To me, the book is about searching, control, and the price and futility of trying to become “enlightened.” It’s also about how our paths get thrown off as life takes us in directions we never dreamed of following, and about the tunnel vision most of us have when it comes to pursuing things, as well as how we shape events in our lives to agree with our “stories.” It’s also about coming to terms with who we are.

This is, of course, a lot of heavy lifting for one book. The Passenger carries it off brilliantly through the eyes of Bobby Western and the conversations he has with others, along with the paths his life takes and his obsession with his deceased sister, Alicia. It also looks at Alicia’s very human desire to not exist at all since she finds the constraints of living in society to be soul-crushing. She retreats into a world where the voices in her head become much more real to her than almost any human voices (with her brother being one of a very few exceptions to this).

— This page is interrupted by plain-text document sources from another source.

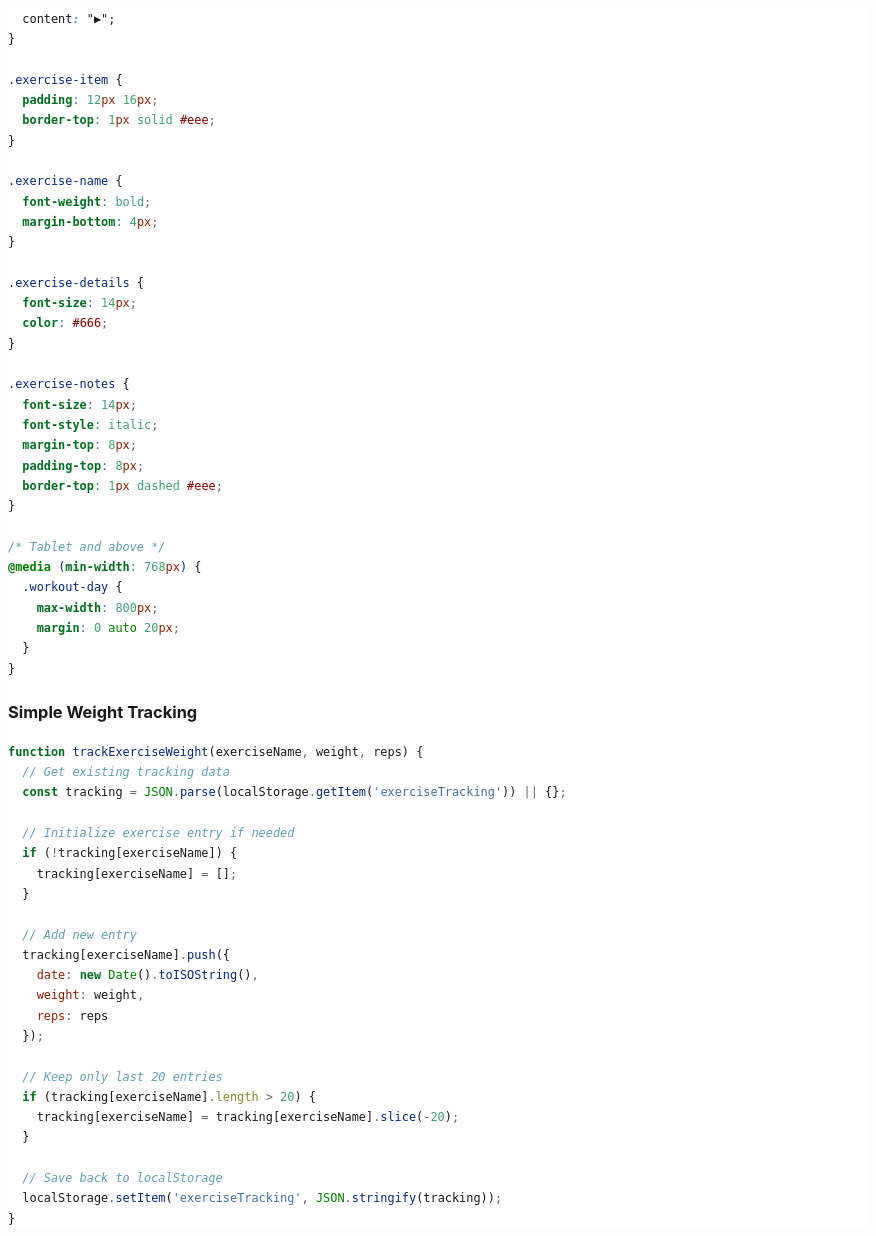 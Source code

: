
 ```css
  content: "▶";
}

.exercise-item {
  padding: 12px 16px;
  border-top: 1px solid #eee;
}

.exercise-name {
  font-weight: bold;
  margin-bottom: 4px;
}

.exercise-details {
  font-size: 14px;
  color: #666;
}

.exercise-notes {
  font-size: 14px;
  font-style: italic;
  margin-top: 8px;
  padding-top: 8px;
  border-top: 1px dashed #eee;
}

/* Tablet and above */
@media (min-width: 768px) {
  .workout-day {
    max-width: 800px;
    margin: 0 auto 20px;
  }
}
```

### Simple Weight Tracking

```javascript
function trackExerciseWeight(exerciseName, weight, reps) {
  // Get existing tracking data
  const tracking = JSON.parse(localStorage.getItem('exerciseTracking')) || {};
  
  // Initialize exercise entry if needed
  if (!tracking[exerciseName]) {
    tracking[exerciseName] = [];
  }
  
  // Add new entry
  tracking[exerciseName].push({
    date: new Date().toISOString(),
    weight: weight,
    reps: reps
  });
  
  // Keep only last 20 entries
  if (tracking[exerciseName].length > 20) {
    tracking[exerciseName] = tracking[exerciseName].slice(-20);
  }
  
  // Save back to localStorage
  localStorage.setItem('exerciseTracking', JSON.stringify(tracking));
}
```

I note that I had to take a number of breaks while listening to the book, although the reading was excellent, because there was so much to digest and think about, and partly because there are disturbing elements to it (as with the other books of his that I’ve read).

McCarthy has written another book to go with this, Stella Maris. I will definitely be reading it, to see how he wraps this series up — although at first read of The Passenger I am wondering if these were meant to be the first two books of an Aeschylus-styled trilogy, where two competing things are dealt with in the first two works, and synthesized into a coherent whole in the third.

Still, if you are up for a challenge, this is a worthy one.